Quarterback play has haunted the Miami Hurricanes’ offense for a few seasons and had highs and lows during Malik Rosier’s turn in the spotlight. Rosier, a back-up besides one start back in 2015, took the football as the starting quarterback and played as well as many expected- he was average but did great things over the course of the season. Rosier’s ability to avoid sacks, scramble for positive yardage, and be a key player in the run game on inside zone read, or the swing-draw P-RO (pass-run option) was huge for the ten win success of the Miami Hurricanes.
Rosier had great games against Toledo and Syracuse and great drives against Florida State and Georgia Tech that helped keep Miami undefeated and on a positive momentum swing. Toledo was his best performance throwing for 333 yards on 75% completions with three touchdowns and an interception. Rosier added a rushing touchdown to his totals in a 52-30 win. Rosier’s performance against Syracuse was strong as well throwing for 344 yards 60% completions and two touchdowns with no turnovers. His Notre Dame performance wasn’t fantastic but the defense put the offense into short field situations where Rosier threw a touchdown and ran another while compiling only 181 total yards.

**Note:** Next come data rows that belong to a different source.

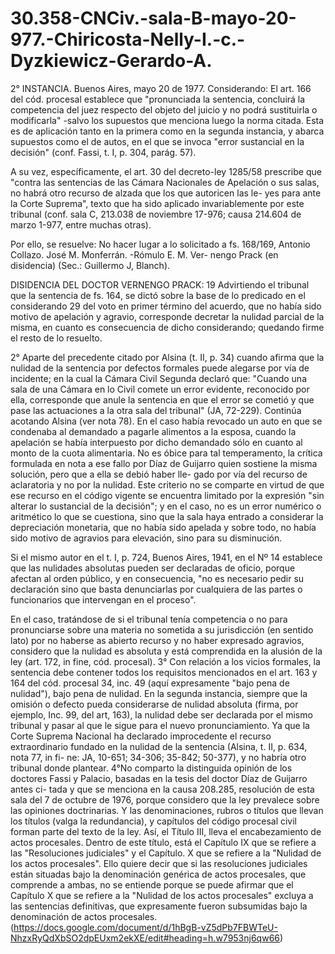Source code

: # 30.358-CNCiv.-sala-B-mayo-20-977.-Chiricosta-Nelly-I.-c.-Dyzkiewicz-Gerardo-A.

2° INSTANCIA. Buenos Aires, mayo 20 de 1977. Considerando: El art. 166 del cód. procesal establece que "pronunciada la sentencia, concluirá la competencia del juez respecto del objeto del juicio y no podrá sustituirla o modificarla" -salvo los supuestos que menciona luego la norma citada. Esta es de aplicación tanto en la primera como en la segunda instancia, y abarca supuestos como el de autos, en el que se invoca "error sustancial en la decisión" (conf. Fassi, t. I, p. 304, parág. 57).

A su vez, específicamente, el art. 30 del decreto-ley 1285/58 prescribe que "contra las sentencias de las Cámara Nacionales de Apelación o sus salas, no habrá otro recurso de alzada que los que autoricen las le- yes para ante la Corte Suprema", texto que ha sido aplicado invariablemente por este tribunal (conf. sala C, 213.038 de noviembre 17-976; causa 214.604 de marzo 1-977, entre muchas otras).

Por ello, se resuelve: No hacer lugar a lo solicitado a fs. 168/169, Antonio Collazo. José M. Monferrán. -Rómulo E. M. Ver- nengo Prack (en disidencia) (Sec.: Guillermo J, Blanch).

DISIDENCIA DEL DOCTOR VERNENGO PRACK: 19 Advirtiendo el tribunal que la sentencia de fs. 164, se dictó sobre la base de lo predicado en el considerando 29 del voto en primer término del acuerdo, que no había sido motivo de apelación y agravio, corresponde decretar la nulidad parcial de la misma, en cuanto es consecuencia de dicho considerando; quedando firme el resto de lo resuelto.

2° Aparte del precedente citado por Alsina (t. II, p. 34) cuando afirma que la nulidad de la sentencia por defectos formales puede alegarse por vía de incidente; en la cual la Cámara Civil Segunda declaró que:
 "Cuando una sala de una Cámara en lo Civil comete un error evidente, reconocido por ella, corresponde que anule la sentencia en que el error se cometió y que pase las actuaciones a la otra sala del tribunal" (JA, 72-229).
 Continúa acotando Alsina (ver nota 78). En el caso había revocado un auto en que se condenaba al demandado a pagarle alimentos a la esposa, cuando la apelación se había interpuesto por dicho demandado sólo en cuanto al monto de la cuota alimentaria. No es óbice para tal temperamento, la crítica formulada en nota a ese fallo por Díaz de Guijarro quien sostiene la misma solución, pero que a ella se debió haber lle- gado por vía del recurso de aclaratoria y no por la nulidad.
 Este criterio no se comparte en virtud de que ese recurso en el código vigente se encuentra limitado por la expresión "sin alterar lo sustancial de la decisión"; y en el caso, no es un error numérico o aritmético lo que se cuestiona, sino que la sala haya entrado a considerar la depreciación monetaria, que no había sido apelada y sobre todo, no había sido motivo de agravios para elevación, sino para su disminución.

 Si el mismo autor en el t. I, p. 724, Buenos Aires, 1941, en el Nº 14 establece que las nulidades absolutas pueden ser declaradas de oficio, porque afectan al orden público, y en consecuencia, "no es necesario pedir su declaración sino que basta denunciarlas por cualquiera de las partes o funcionarios que intervengan en el proceso".

En el caso, tratándose de si el tribunal tenía competencia o no para pronunciarse sobre una materia no sometida a su jurisdicción (en sentido lato) por no haberse as abierto recurso y no haber expresado agravios, considero que la nulidad es absoluta y está comprendida en la alusión de la ley (art. 172, in fine, cód. procesal).
 3° Con relación a los vicios formales, la sentencia debe contener todos los requisitos mencionados en el art. 163 y 164 del cód. procesal 34, inc. 49 (aquí expresamente "bajo pena de nulidad"), bajo pena de nulidad. En la segunda instancia, siempre que la omisión o defecto pueda considerarse de nulidad absoluta (firma, por ejemplo, Inc. 99, del art, 163), la nulidad debe ser declarada por el mismo tribunal y pasar al que le sigue para el nuevo pronunciamiento. Ya que la Corte Suprema Nacional ha declarado improcedente el recurso extraordinario fundado en la nulidad de la sentencia (Alsina, t. II, p. 634, nota 77, in fi- ne: JA, 10-651; 34-306; 35-842; 50-377), y no habría otro tribunal donde plantear.
 4°No comparto la distinguida opinión de los doctores Fassi y Palacio, basadas en la tesis del doctor Díaz de Guijarro antes ci- tada y que se menciona en la causa 208.285, resolución de esta sala del 7 de octubre de 1976, porque considero que la ley prevalece sobre las opiniones doctrinarias. Y las denominaciones, rubros o títulos que llevan los títulos (valga la redundancia), y capítulos del código procesal civil forman parte del texto de la ley.
 Así, el Título III, lleva el encabezamiento de actos procesales. Dentro de este título, está el Capítulo IX que se refiere a las "Resoluciones judiciales" y el Capítulo. X que se refiere a la "Nulidad de los actos procesales". Ello quiere decir que si las resoluciones judiciales están situadas bajo la denominación genérica de actos procesales, que comprende a ambas, no se entiende porque se puede afirmar que el Capítulo X que se refiere a la "Nulidad de los actos procesales" excluya a las sentencias definitivas, que expresamente fueron subsumidas bajo la denominación de actos procesales.
(https://docs.google.com/document/d/1hBgB-vZ5dPb7FBWTeU-NhzxRyQdXbSO2dpEUxm2ekXE/edit#heading=h.w7953nj6qw66)
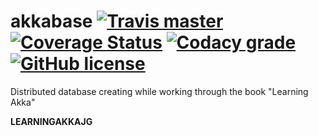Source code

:# akkabase [![Travis master](https://img.shields.io/travis/ak80/akkabase/master.svg?maxAge=3600)](https://travis-ci.org/ak80/akkabase) [![Coverage Status](https://coveralls.io/repos/github/ak80/akkabase/badge.svg?maxAge=3600)](https://coveralls.io/github/ak80/akkabase?branch=master)  [![Codacy grade](https://img.shields.io/codacy/grade/ff95c3e5360649638c61f2834bffd8b2/master.svg?maxAge=3600)](https://www.codacy.com/app/josef-koch/akkabase/dashboard) [![GitHub license](https://img.shields.io/badge/license-Apache%20License%202.0-blue.svg?style=flat)](http://www.apache.org/licenses/LICENSE-2.0)

Distributed database creating while working through the book "Learning Akka"

<b>LEARNINGAKKAJG</b>
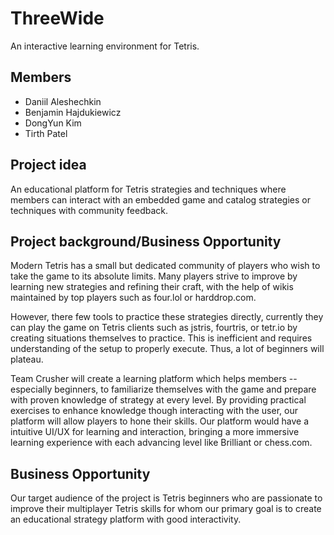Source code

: # ThreeWide
An interactive learning environment for Tetris.

## Members
- Daniil Aleshechkin
- Benjamin Hajdukiewicz
- DongYun Kim
- Tirth Patel

## Project idea
An educational platform for Tetris strategies and techniques where members can interact with an embedded game and catalog strategies or techniques with community feedback. 

## Project background/Business Opportunity
Modern Tetris has a small but dedicated community of players who wish to take the game to its absolute limits. Many players strive to improve by learning new strategies and refining their craft, with the help of wikis maintained by top players such as four.lol or harddrop.com. 


However, there few tools to practice these strategies directly, currently they can play the game on Tetris clients such as jstris, fourtris, or tetr.io by creating situations themselves to practice. This is inefficient and requires understanding of the setup to properly execute. Thus, a lot of beginners will plateau.


Team Crusher will create a learning platform which helps members -- especially beginners, to familiarize themselves with the game and prepare with proven knowledge of strategy at every level. By providing practical exercises to enhance knowledge though interacting with the user, our platform will allow players to hone their skills. Our platform would have a intuitive UI/UX for learning and interaction, bringing a more immersive learning experience with each advancing level like Brilliant or chess.com.

## Business Opportunity
Our target audience of the project is Tetris beginners who are passionate to improve their multiplayer Tetris skills for whom our primary goal is to create an educational strategy platform with good interactivity.

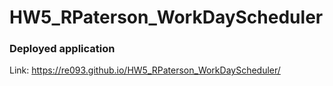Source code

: # HW5_RPaterson_WorkDayScheduler

### Deployed application
Link: https://re093.github.io/HW5_RPaterson_WorkDayScheduler/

The Pitt game would be Miami’s biggest disappointment as the Panthers came in as a big underdog at Heinz Field and Miami put up a dud of a performance. While Rosier did struggle to move the football, he threw two touchdowns and no interceptions, but only 44% completion on passes and 2.4 yards per carry. That was a lowlight but not the lowlight. To pick which game was worse, the Clemson or Wisconsin game, is like picking between two poisons.
Against Clemson, Rosier threw no touchdowns, two interceptions, and only completed 48% of his passes. He ran for only 1.9 yards per carry. Against Wisconsin, Rosier tossed a touchdown and three interceptions. He completed only 42% of his passes but ran for 4.6 yards per carry. Miami was in the game against Wisconsin much longer so the winner of the lowlight of the year is the Clemson game.
Position Grade: C+
Malik Rosier threw for 3,120 yards and 26 touchdowns with 14 interceptions. He added 468 rushing yards and 5 touchdowns on the ground giving him 31 total touchdowns on the season. The Hurricanes won ten games and played for their first ever ACC Championship since joining the conference in what was supposed to be an annual Miami-Florida State rematch in Jacksonville (now Charlotte). However, it wasn’t the complete dud others felt it was. Rosier was the glue holding together key moments and making chicken salad when previous quarterbacks fell apart on key drives. Rosier beat FSU, Virginia and Georgia Tech with key game winning drives and kept Miami in the game against Wisconsin. The ‘Canes were in the Orange Bowl and had a shot at a perfect regular season until the very last week.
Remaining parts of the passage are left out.